US intelligence officials warned Israeli intelligence officials not to share secret information with Trump because due to Trump being compromised by the Russians, Trump will share Israeli secrets with Russia who will then pass them on to Iran (who Russia is allied with). Basically US intel officials are worried Trump may spy on Israel for the benefit of Russia & Iran.
Of course who knows what counts as an ‘intelligence official’.
But there is enough speculation to make this a serious question.
That seems a bit hyperbolic at this point. Intelligence agencies investigating the possibility of comprising information that could be used for blackmail. Sure. Them also investigating the possibility that the Russians have already used that information to turn him. Sure. Encouraging allies, like Israel, to be careful with classified information while they are working through the hoops. That was new to me but seems reasonable.
Saying that they have jumped to the conclusion that he necessarily is a turned asset is a jump too far. It’s a massive story just in the possibility. Chris Hayes, if he used that language, did the story no favor by overstating it IMO.
I didn’t think I was being that confusing, but I apologize if I was.
There is a TV show called “All In” on MSNBC. The host is named Chris Hayes.
I saw a piece of last night’s show, January 11; the same show as this conversation with Michael Moore:
I thought I heard Hayes say that US intelligence agencies now see Donald Trump as “a turned foreign asset.” I didn’t rewind and pick it apart, and I don’t have the video now. It just stunned me.
Let’s make “turned foreign asset” the Hot New Phrase of 2017. Let’s put it in parentheses after every mention of the name Donald Trump (turned foreign asset). Let’s make it his new nickname. Forget about Clownstick, Cheetos, and Tinyhands; it’s all about TFA now. Let’s make it so that twenty years from now, there can be a 2010’s nostalgia cover band called Turned Foreign Asset.
A foreign asset is, as I understand it, a foreigner [in a CIA context, a national of a country not the USA] who is an asset of an intelligence service [such as the CIA].
I’m not sure about this next part, but I think a turned asset would be an asset who was turned by a rival [nation or organization’s] agency–a double agent. So a “turned foreign asset” is implicitly “a foreigner who worked for us and now works for someone else.” I think that’s the correct usage, but I may be wrong.
By that definition, Trump is not a “turned foreign asset.” Trump isn’t foreign. Nor, I say waggishly, has he ever been an asset to US intelligence. But he is a danger in sort of the same the way a double agent would be. And I assume that Michael Flynn has already had a burn notice on him (as in, “burn anything this person says, it’s worthless”).
But Hayes (if I heard him right and he used the phrase) probably meant that Trump has been “turned” by a foreign power and is now their asset.
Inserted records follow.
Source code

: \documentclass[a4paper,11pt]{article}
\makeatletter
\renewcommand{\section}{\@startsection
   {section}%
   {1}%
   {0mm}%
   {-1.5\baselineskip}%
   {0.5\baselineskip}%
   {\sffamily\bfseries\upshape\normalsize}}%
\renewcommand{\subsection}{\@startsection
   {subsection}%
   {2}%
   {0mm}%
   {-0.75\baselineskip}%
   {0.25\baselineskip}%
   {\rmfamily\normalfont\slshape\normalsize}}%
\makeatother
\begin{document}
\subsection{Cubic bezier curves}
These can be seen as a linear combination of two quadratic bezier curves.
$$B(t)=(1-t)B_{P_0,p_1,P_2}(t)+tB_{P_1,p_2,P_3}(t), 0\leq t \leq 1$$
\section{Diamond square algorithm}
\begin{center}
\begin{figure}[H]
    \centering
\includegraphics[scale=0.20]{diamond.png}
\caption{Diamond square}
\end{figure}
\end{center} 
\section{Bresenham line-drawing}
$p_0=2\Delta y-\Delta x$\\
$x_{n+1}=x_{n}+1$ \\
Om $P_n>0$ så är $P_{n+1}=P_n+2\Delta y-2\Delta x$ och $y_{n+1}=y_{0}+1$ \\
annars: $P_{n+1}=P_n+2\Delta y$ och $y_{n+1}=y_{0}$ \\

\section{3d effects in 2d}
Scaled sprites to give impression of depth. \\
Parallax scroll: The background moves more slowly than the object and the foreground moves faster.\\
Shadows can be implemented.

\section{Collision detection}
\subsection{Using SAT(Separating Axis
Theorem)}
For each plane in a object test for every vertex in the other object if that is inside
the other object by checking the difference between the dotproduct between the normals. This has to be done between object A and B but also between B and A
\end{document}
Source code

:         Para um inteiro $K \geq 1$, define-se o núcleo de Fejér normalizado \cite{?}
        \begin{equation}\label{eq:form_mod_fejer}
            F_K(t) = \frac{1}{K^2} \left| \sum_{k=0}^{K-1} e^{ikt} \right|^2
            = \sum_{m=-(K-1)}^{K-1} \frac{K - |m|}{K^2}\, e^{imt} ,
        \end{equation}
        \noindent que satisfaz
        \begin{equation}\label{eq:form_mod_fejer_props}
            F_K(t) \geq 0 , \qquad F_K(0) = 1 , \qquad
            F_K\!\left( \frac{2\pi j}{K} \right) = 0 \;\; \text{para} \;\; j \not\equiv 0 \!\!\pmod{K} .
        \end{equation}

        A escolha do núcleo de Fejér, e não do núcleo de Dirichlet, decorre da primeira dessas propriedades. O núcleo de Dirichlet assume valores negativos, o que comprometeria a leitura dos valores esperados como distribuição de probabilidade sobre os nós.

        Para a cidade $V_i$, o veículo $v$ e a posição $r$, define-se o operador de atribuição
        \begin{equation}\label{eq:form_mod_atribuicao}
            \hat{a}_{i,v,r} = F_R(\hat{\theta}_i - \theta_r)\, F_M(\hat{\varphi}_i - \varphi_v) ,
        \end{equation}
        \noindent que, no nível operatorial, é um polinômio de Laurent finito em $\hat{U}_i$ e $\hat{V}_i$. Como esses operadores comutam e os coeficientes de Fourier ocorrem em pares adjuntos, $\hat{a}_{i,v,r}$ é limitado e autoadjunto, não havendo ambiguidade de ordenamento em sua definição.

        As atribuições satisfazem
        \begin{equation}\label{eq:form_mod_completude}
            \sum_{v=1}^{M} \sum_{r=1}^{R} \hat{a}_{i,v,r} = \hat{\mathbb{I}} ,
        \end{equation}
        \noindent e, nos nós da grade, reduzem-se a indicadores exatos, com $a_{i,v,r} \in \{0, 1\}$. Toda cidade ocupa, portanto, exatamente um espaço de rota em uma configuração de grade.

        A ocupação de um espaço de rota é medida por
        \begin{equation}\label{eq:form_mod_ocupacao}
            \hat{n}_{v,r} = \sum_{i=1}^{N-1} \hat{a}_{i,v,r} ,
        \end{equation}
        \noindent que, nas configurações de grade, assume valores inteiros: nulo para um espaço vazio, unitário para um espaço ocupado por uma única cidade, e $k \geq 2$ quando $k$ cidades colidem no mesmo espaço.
That’s still intelligible grammatically.
Without commenting on the accuracy of the charge, can American intelligence agencies declare the President “turned” and refuse to give him classified information? I thought the President was above clearance restrictions by virtue of his office.
Apologies for bringing Hitler into the discussion, but it’s the first example that comes to mind.
It was illegal to assassinate Hitler, but that didn’t stop Claus von Stauffenberg from trying. If you believe something strongly enough and you’re in a position to do something about it, the rules and legalities of it can take a back seat.
I don’t see this as a relevant analogy. Killing the head of state isn’t just illegal; it’s irrevocable. You can’t undue it once it’s done.
But refusing to obey an order isn’t like that. If the President gives a legal order and the head of the CIA refuses to obey it, then the President fires the head of the CIA and repeats the process with his second-in-command. Eventually the President will find a Robert Bork who’ll obey the order.